(Document images with source code)
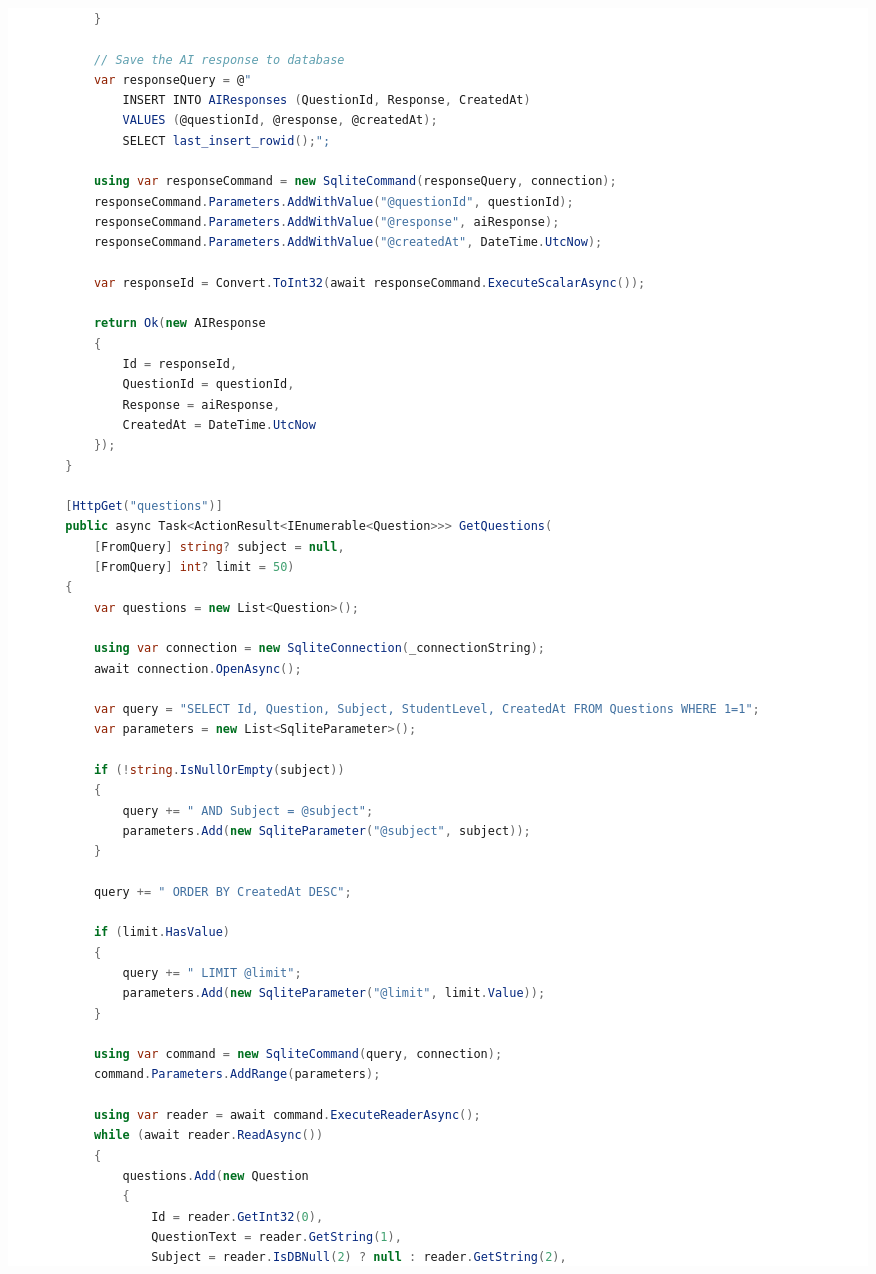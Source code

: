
 ```csharp
            }

            // Save the AI response to database
            var responseQuery = @"
                INSERT INTO AIResponses (QuestionId, Response, CreatedAt)
                VALUES (@questionId, @response, @createdAt);
                SELECT last_insert_rowid();";

            using var responseCommand = new SqliteCommand(responseQuery, connection);
            responseCommand.Parameters.AddWithValue("@questionId", questionId);
            responseCommand.Parameters.AddWithValue("@response", aiResponse);
            responseCommand.Parameters.AddWithValue("@createdAt", DateTime.UtcNow);

            var responseId = Convert.ToInt32(await responseCommand.ExecuteScalarAsync());

            return Ok(new AIResponse
            {
                Id = responseId,
                QuestionId = questionId,
                Response = aiResponse,
                CreatedAt = DateTime.UtcNow
            });
        }

        [HttpGet("questions")]
        public async Task<ActionResult<IEnumerable<Question>>> GetQuestions(
            [FromQuery] string? subject = null,
            [FromQuery] int? limit = 50)
        {
            var questions = new List<Question>();

            using var connection = new SqliteConnection(_connectionString);
            await connection.OpenAsync();

            var query = "SELECT Id, Question, Subject, StudentLevel, CreatedAt FROM Questions WHERE 1=1";
            var parameters = new List<SqliteParameter>();

            if (!string.IsNullOrEmpty(subject))
            {
                query += " AND Subject = @subject";
                parameters.Add(new SqliteParameter("@subject", subject));
            }

            query += " ORDER BY CreatedAt DESC";

            if (limit.HasValue)
            {
                query += " LIMIT @limit";
                parameters.Add(new SqliteParameter("@limit", limit.Value));
            }

            using var command = new SqliteCommand(query, connection);
            command.Parameters.AddRange(parameters);

            using var reader = await command.ExecuteReaderAsync();
            while (await reader.ReadAsync())
            {
                questions.Add(new Question
                {
                    Id = reader.GetInt32(0),
                    QuestionText = reader.GetString(1),
                    Subject = reader.IsDBNull(2) ? null : reader.GetString(2),
```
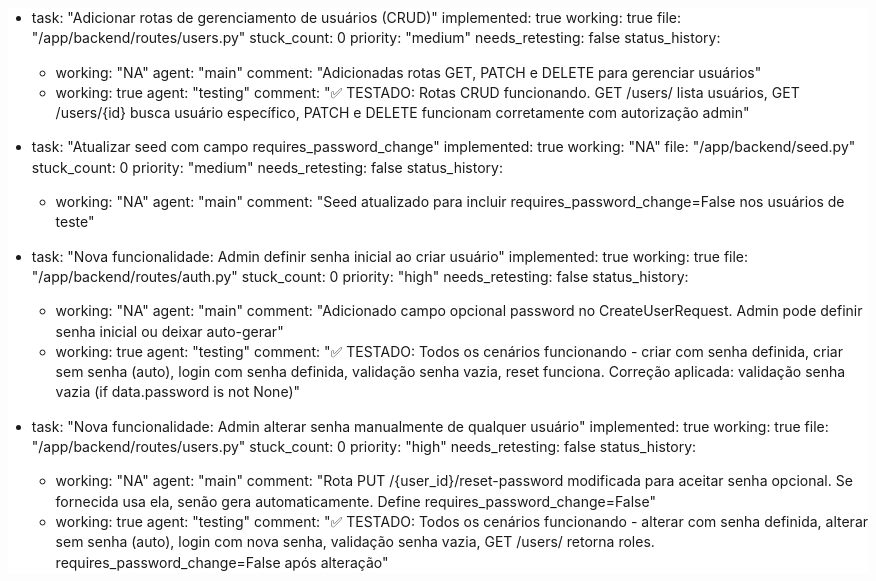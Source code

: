   - task: "Adicionar rotas de gerenciamento de usuários (CRUD)"
    implemented: true
    working: true
    file: "/app/backend/routes/users.py"
    stuck_count: 0
    priority: "medium"
    needs_retesting: false
    status_history:
      - working: "NA"
        agent: "main"
        comment: "Adicionadas rotas GET, PATCH e DELETE para gerenciar usuários"
      - working: true
        agent: "testing"
        comment: "✅ TESTADO: Rotas CRUD funcionando. GET /users/ lista usuários, GET /users/{id} busca usuário específico, PATCH e DELETE funcionam corretamente com autorização admin"

  - task: "Atualizar seed com campo requires_password_change"
    implemented: true
    working: "NA"
    file: "/app/backend/seed.py"
    stuck_count: 0
    priority: "medium"
    needs_retesting: false
    status_history:
      - working: "NA"
        agent: "main"
        comment: "Seed atualizado para incluir requires_password_change=False nos usuários de teste"

  - task: "Nova funcionalidade: Admin definir senha inicial ao criar usuário"
    implemented: true
    working: true
    file: "/app/backend/routes/auth.py"
    stuck_count: 0
    priority: "high"
    needs_retesting: false
    status_history:
      - working: "NA"
        agent: "main"
        comment: "Adicionado campo opcional password no CreateUserRequest. Admin pode definir senha inicial ou deixar auto-gerar"
      - working: true
        agent: "testing"
        comment: "✅ TESTADO: Todos os cenários funcionando - criar com senha definida, criar sem senha (auto), login com senha definida, validação senha vazia, reset funciona. Correção aplicada: validação senha vazia (if data.password is not None)"

  - task: "Nova funcionalidade: Admin alterar senha manualmente de qualquer usuário"
    implemented: true
    working: true
    file: "/app/backend/routes/users.py"
    stuck_count: 0
    priority: "high"
    needs_retesting: false
    status_history:
      - working: "NA"
        agent: "main"
        comment: "Rota PUT /{user_id}/reset-password modificada para aceitar senha opcional. Se fornecida usa ela, senão gera automaticamente. Define requires_password_change=False"
      - working: true
        agent: "testing"
        comment: "✅ TESTADO: Todos os cenários funcionando - alterar com senha definida, alterar sem senha (auto), login com nova senha, validação senha vazia, GET /users/ retorna roles. requires_password_change=False após alteração"
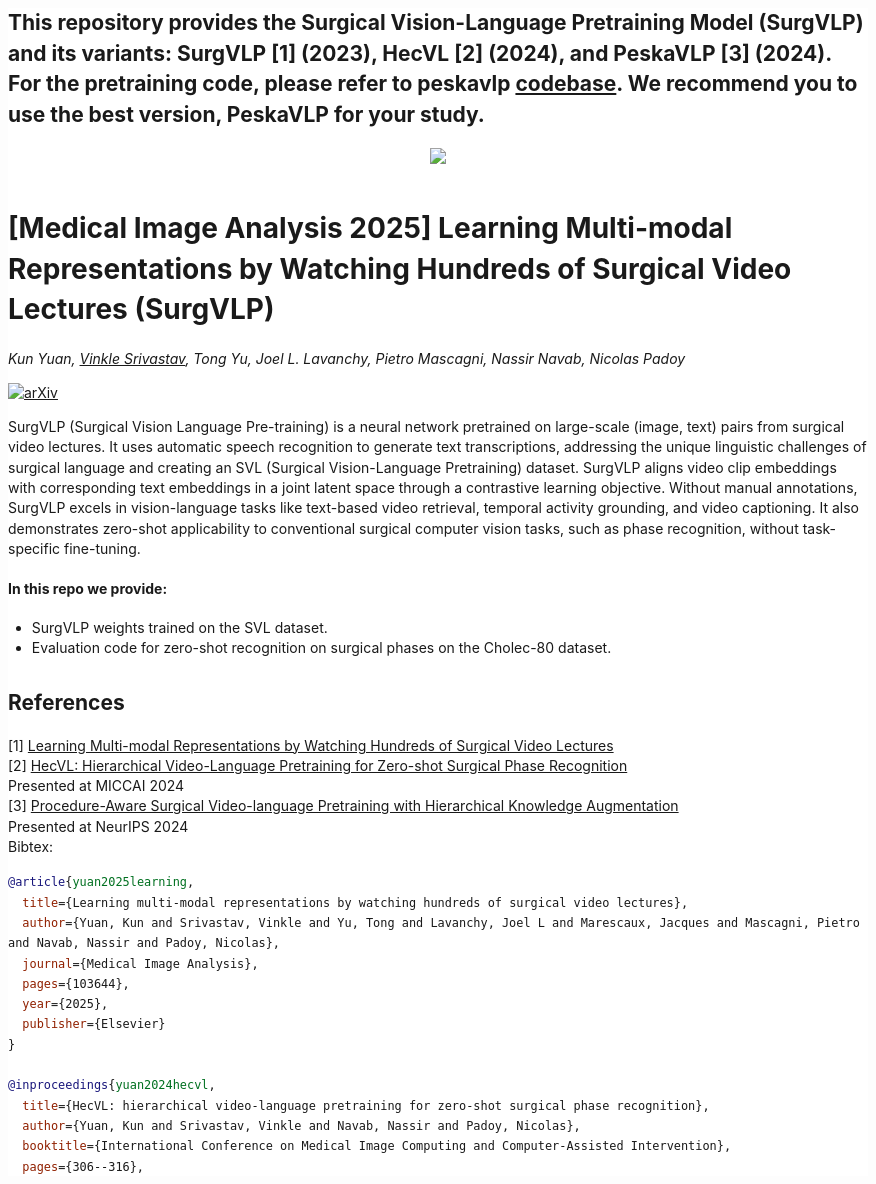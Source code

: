 ## **This repository provides the Surgical Vision-Language Pretraining Model (SurgVLP) and its variants: SurgVLP [1] (2023), HecVL [2] (2024), and PeskaVLP [3] (2024). For the pretraining code, please refer to peskavlp [codebase](https://github.com/CAMMA-public/PeskaVLP). We recommend you to use the best version, PeskaVLP for your study.**

<div align="center">
<a href="http://camma.u-strasbg.fr/">
<img src="tests/camma_logo.png" width="30%">
</a>
</div>

# **[Medical Image Analysis 2025] Learning Multi-modal Representations by Watching Hundreds of Surgical Video Lectures (SurgVLP)**
_Kun Yuan, [Vinkle Srivastav](https://vinkle.github.io/), Tong Yu, Joel L. Lavanchy, Pietro Mascagni, Nassir Navab, Nicolas Padoy_

[![arXiv](https://img.shields.io/badge/arxiv-2307.15220-red)](https://arxiv.org/abs/2307.15220) 

SurgVLP (Surgical Vision Language Pre-training) is a neural network pretrained on large-scale (image, text) pairs from surgical video lectures. It uses automatic speech recognition to generate text transcriptions, addressing the unique linguistic challenges of surgical language and creating an SVL (Surgical Vision-Language Pretraining) dataset. SurgVLP aligns video clip embeddings with corresponding text embeddings in a joint latent space through a contrastive learning objective. Without manual annotations, SurgVLP excels in vision-language tasks like text-based video retrieval, temporal activity grounding, and video captioning. It also demonstrates zero-shot applicability to conventional surgical computer vision tasks, such as phase recognition, without task-specific fine-tuning.

#### In this repo we provide:
- SurgVLP weights trained on the SVL dataset.
- Evaluation code for zero-shot recognition on surgical phases on the Cholec-80 dataset.


## References
[1] [Learning Multi-modal Representations by Watching Hundreds of Surgical Video Lectures](https://arxiv.org/abs/2307.15220)          
[2] [HecVL: Hierarchical Video-Language Pretraining for Zero-shot Surgical Phase Recognition](https://arxiv.org/abs/2405.10075)       
Presented at MICCAI 2024           
[3] [Procedure-Aware Surgical Video-language Pretraining with Hierarchical Knowledge Augmentation](https://arxiv.org/abs/2410.00263)           
Presented at NeurIPS 2024               
Bibtex:
```bibtex
@article{yuan2025learning,
  title={Learning multi-modal representations by watching hundreds of surgical video lectures},
  author={Yuan, Kun and Srivastav, Vinkle and Yu, Tong and Lavanchy, Joel L and Marescaux, Jacques and Mascagni, Pietro and Navab, Nassir and Padoy, Nicolas},
  journal={Medical Image Analysis},
  pages={103644},
  year={2025},
  publisher={Elsevier}
}

@inproceedings{yuan2024hecvl,
  title={HecVL: hierarchical video-language pretraining for zero-shot surgical phase recognition},
  author={Yuan, Kun and Srivastav, Vinkle and Navab, Nassir and Padoy, Nicolas},
  booktitle={International Conference on Medical Image Computing and Computer-Assisted Intervention},
  pages={306--316},
```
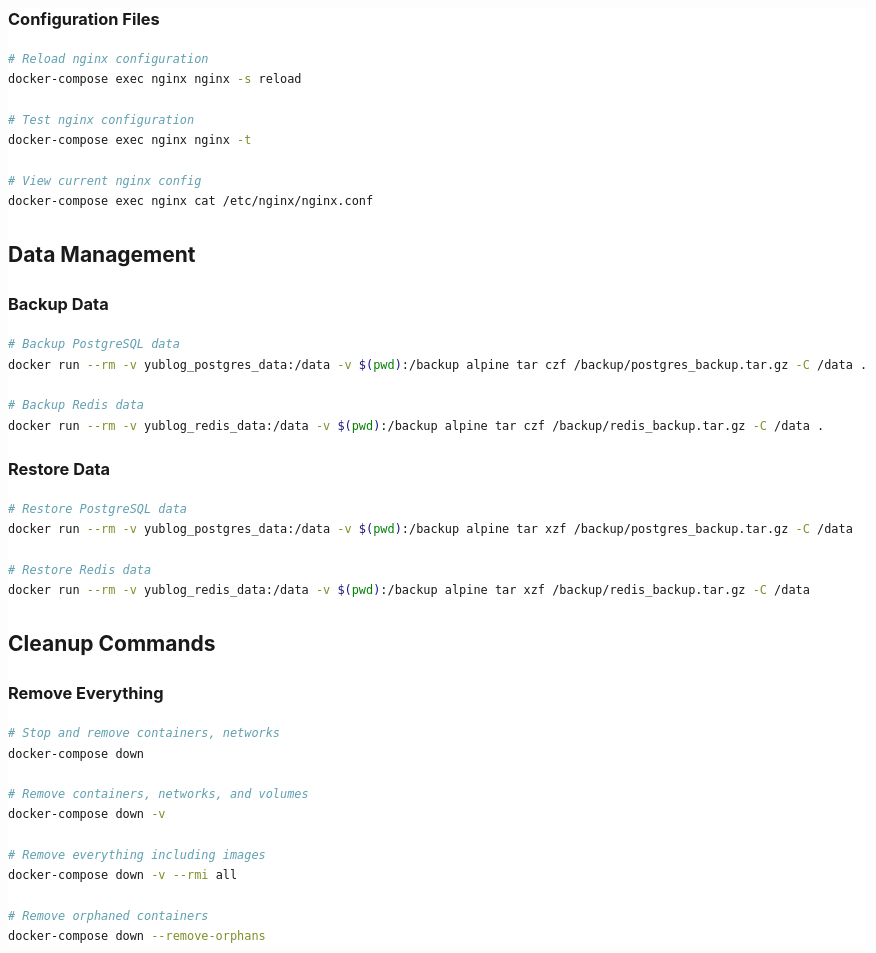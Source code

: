 ### Configuration Files
```bash
# Reload nginx configuration
docker-compose exec nginx nginx -s reload

# Test nginx configuration
docker-compose exec nginx nginx -t

# View current nginx config
docker-compose exec nginx cat /etc/nginx/nginx.conf
```

## Data Management

### Backup Data
```bash
# Backup PostgreSQL data
docker run --rm -v yublog_postgres_data:/data -v $(pwd):/backup alpine tar czf /backup/postgres_backup.tar.gz -C /data .

# Backup Redis data
docker run --rm -v yublog_redis_data:/data -v $(pwd):/backup alpine tar czf /backup/redis_backup.tar.gz -C /data .
```

### Restore Data
```bash
# Restore PostgreSQL data
docker run --rm -v yublog_postgres_data:/data -v $(pwd):/backup alpine tar xzf /backup/postgres_backup.tar.gz -C /data

# Restore Redis data
docker run --rm -v yublog_redis_data:/data -v $(pwd):/backup alpine tar xzf /backup/redis_backup.tar.gz -C /data
```

## Cleanup Commands

### Remove Everything
```bash
# Stop and remove containers, networks
docker-compose down

# Remove containers, networks, and volumes
docker-compose down -v

# Remove everything including images
docker-compose down -v --rmi all

# Remove orphaned containers
docker-compose down --remove-orphans
```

WHAT IS BEING ASKED — Across the records, how many lines carry the word "cenários"? The answer should be a number alone.

EXERCISE OUTPUT — 2